--- START ---

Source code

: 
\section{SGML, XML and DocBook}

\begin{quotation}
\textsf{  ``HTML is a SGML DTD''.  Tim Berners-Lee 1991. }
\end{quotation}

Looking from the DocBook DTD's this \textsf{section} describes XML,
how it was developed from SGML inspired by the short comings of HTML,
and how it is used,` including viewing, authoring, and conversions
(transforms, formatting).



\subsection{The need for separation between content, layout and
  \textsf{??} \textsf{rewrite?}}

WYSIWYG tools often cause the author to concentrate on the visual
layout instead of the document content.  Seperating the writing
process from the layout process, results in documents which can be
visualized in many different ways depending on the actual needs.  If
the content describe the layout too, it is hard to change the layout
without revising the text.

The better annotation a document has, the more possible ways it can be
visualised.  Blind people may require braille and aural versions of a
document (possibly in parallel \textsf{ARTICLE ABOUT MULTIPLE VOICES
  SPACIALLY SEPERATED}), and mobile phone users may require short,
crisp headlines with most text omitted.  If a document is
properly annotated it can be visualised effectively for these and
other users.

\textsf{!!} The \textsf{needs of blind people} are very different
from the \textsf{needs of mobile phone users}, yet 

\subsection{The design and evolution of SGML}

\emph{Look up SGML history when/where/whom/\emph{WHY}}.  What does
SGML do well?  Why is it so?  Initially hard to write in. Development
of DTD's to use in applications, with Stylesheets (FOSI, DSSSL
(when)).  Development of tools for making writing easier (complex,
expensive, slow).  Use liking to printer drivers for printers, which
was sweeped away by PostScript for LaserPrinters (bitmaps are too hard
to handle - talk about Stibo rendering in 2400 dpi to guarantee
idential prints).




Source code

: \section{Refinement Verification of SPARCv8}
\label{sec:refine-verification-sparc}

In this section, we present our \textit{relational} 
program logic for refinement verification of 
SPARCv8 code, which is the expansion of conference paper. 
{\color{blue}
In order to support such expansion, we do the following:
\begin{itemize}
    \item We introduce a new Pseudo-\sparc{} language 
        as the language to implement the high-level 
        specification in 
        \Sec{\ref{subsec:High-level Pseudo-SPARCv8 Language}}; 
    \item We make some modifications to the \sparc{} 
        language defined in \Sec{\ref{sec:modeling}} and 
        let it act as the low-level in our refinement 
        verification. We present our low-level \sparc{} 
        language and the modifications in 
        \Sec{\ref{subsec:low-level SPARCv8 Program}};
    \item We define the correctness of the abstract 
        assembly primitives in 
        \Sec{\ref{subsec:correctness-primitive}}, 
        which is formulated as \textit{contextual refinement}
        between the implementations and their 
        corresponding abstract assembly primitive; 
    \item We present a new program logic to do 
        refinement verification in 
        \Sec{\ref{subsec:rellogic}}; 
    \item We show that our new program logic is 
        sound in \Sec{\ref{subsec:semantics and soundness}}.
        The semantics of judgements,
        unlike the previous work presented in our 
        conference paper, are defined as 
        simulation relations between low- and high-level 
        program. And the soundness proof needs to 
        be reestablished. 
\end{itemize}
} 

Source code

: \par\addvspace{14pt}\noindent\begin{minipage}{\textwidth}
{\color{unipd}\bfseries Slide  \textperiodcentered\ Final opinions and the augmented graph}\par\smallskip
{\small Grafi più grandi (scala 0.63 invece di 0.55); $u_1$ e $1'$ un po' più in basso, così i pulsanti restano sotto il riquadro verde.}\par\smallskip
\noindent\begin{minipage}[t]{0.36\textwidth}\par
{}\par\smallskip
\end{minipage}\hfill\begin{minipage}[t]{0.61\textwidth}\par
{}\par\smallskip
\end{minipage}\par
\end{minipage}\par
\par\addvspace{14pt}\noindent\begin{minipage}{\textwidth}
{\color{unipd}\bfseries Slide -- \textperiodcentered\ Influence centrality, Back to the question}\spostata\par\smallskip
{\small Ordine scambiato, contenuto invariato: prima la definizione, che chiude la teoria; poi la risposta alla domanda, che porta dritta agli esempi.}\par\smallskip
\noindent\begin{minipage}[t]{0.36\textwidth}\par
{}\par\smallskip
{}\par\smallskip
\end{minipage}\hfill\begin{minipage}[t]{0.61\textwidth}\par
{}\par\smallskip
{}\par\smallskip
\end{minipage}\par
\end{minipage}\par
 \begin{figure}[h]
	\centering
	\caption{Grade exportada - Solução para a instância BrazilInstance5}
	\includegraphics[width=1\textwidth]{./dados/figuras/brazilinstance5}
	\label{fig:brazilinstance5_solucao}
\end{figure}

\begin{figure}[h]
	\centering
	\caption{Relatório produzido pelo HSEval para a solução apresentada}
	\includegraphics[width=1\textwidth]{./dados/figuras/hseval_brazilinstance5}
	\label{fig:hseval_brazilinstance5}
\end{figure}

--- END ---

• What you are asked to do
Exactly the lines from the one containing "Final opinions and" through the end of the entries above must be output, and no others.

• Exercise output
{\color{unipd}\bfseries Slide  \textperiodcentered\ Final opinions and the augmented graph}\par\smallskip
{\small Grafi più grandi (scala 0.63 invece di 0.55); $u_1$ e $1'$ un po' più in basso, così i pulsanti restano sotto il riquadro verde.}\par\smallskip
\noindent\begin{minipage}[t]{0.36\textwidth}\par
{}\par\smallskip
\end{minipage}\hfill\begin{minipage}[t]{0.61\textwidth}\par
{}\par\smallskip
\end{minipage}\par
\end{minipage}\par
\par\addvspace{14pt}\noindent\begin{minipage}{\textwidth}
{\color{unipd}\bfseries Slide -- \textperiodcentered\ Influence centrality, Back to the question}\spostata\par\smallskip
{\small Ordine scambiato, contenuto invariato: prima la definizione, che chiude la teoria; poi la risposta alla domanda, che porta dritta agli esempi.}\par\smallskip
\noindent\begin{minipage}[t]{0.36\textwidth}\par
{}\par\smallskip
{}\par\smallskip
\end{minipage}\hfill\begin{minipage}[t]{0.61\textwidth}\par
{}\par\smallskip
{}\par\smallskip
\end{minipage}\par
\end{minipage}\par
 \begin{figure}[h]
	\centering
	\caption{Grade exportada - Solução para a instância BrazilInstance5}
	\includegraphics[width=1\textwidth]{./dados/figuras/brazilinstance5}
	\label{fig:brazilinstance5_solucao}
\end{figure}

\begin{figure}[h]
	\centering
	\caption{Relatório produzido pelo HSEval para a solução apresentada}
	\includegraphics[width=1\textwidth]{./dados/figuras/hseval_brazilinstance5}
	\label{fig:hseval_brazilinstance5}
\end{figure}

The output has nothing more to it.